● Your task:
Report back every line in the data that includes the string "five".

Plain-text document sources
· · · ·
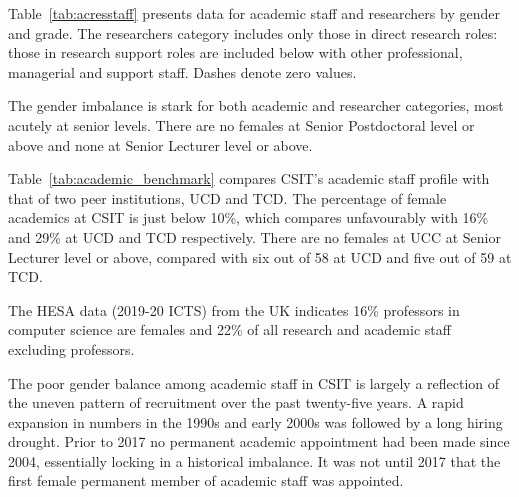 Table~\ref{tab:acresstaff} presents data for academic staff and researchers
by gender and grade. 
The researchers category includes only those in direct research roles:
those in research support roles are included below with other professional, 
managerial and support staff. Dashes denote zero values.




The gender imbalance is stark for both academic and researcher
categories, most acutely at senior levels. There are no females 
at Senior Postdoctoral level or above  and none at Senior Lecturer level or above. 


Table~\ref{tab:academic_benchmark} compares CSIT's academic
staff profile with that of two peer institutions, \ac{UCD} and \ac{TCD}.
The percentage of female academics at CSIT is just below 10\%, 
which compares unfavourably with 16\% and 29\% at UCD and TCD 
respectively. There are no females at UCC at Senior Lecturer
level or above, compared with six out of 58 at UCD and five 
out of 59 at TCD.





The \ac{HESA} data  (2019-20 ICTS) from the UK indicates 16\% professors in 
computer science are females and 22\% of all research and academic staff 
excluding professors.


The poor gender balance among academic staff in CSIT is largely 
a reflection of the uneven pattern of recruitment over the past 
twenty-five years. 
A rapid expansion in numbers in the 1990s and early 2000s was
followed by a long hiring drought. Prior to 2017 no permanent
academic appointment had been made since 2004, essentially 
locking in a historical imbalance. It was not until 2017 that
the first female permanent member of academic staff was appointed.

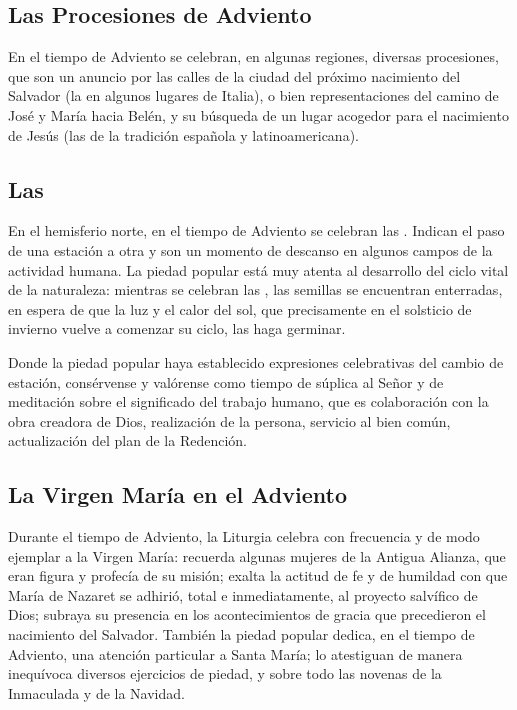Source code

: \begin{introstyle}
	\subsection{Las Procesiones de Adviento}
	
	En el tiempo de Adviento se celebran, en algunas regiones, diversas procesiones, que son un anuncio por las calles de la ciudad del próximo nacimiento del Salvador (la  en algunos lugares de Italia), o bien representaciones del camino de José y María hacia Belén, y su búsqueda de un lugar acogedor para el nacimiento de Jesús (las  de la tradición española y latinoamericana).

	\subsection{Las }
	
	En el hemisferio norte, en el tiempo de Adviento se celebran las . Indican el paso de una estación a otra y son un momento de descanso en algunos campos de la actividad humana. La piedad popular está muy atenta al desarrollo del ciclo vital de la naturaleza: mientras se celebran las , las semillas se encuentran enterradas, en espera de que la luz y el calor del sol, que precisamente en el solsticio de invierno vuelve a comenzar su ciclo, las haga germinar.
	
	Donde la piedad popular haya establecido expresiones celebrativas del cambio de estación, consérvense y valórense como tiempo de súplica al Señor y de meditación sobre el significado del trabajo humano, que es colaboración con la obra creadora de Dios, realización de la persona, servicio al bien común, actualización del plan de la Redención.
	
	\subsection{La Virgen María en el Adviento}
	
	Durante el tiempo de Adviento, la Liturgia celebra con frecuencia y de modo ejemplar a la Virgen María: recuerda algunas mujeres de la Antigua Alianza, que eran figura y profecía de su misión; exalta la actitud de fe y de humildad con que María de Nazaret se adhirió, total e inmediatamente, al proyecto salvífico de Dios; subraya su presencia en los acontecimientos de gracia que precedieron el nacimiento del Salvador. También la piedad popular dedica, en el tiempo de Adviento, una atención particular a Santa María; lo atestiguan de manera inequívoca diversos ejercicios de piedad, y sobre todo las novenas de la Inmaculada y de la Navidad.
	

\end{introstyle}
· · · ·
● Solution to this problem:
level or above, compared with six out of 58 at UCD and five 
twenty-five years. 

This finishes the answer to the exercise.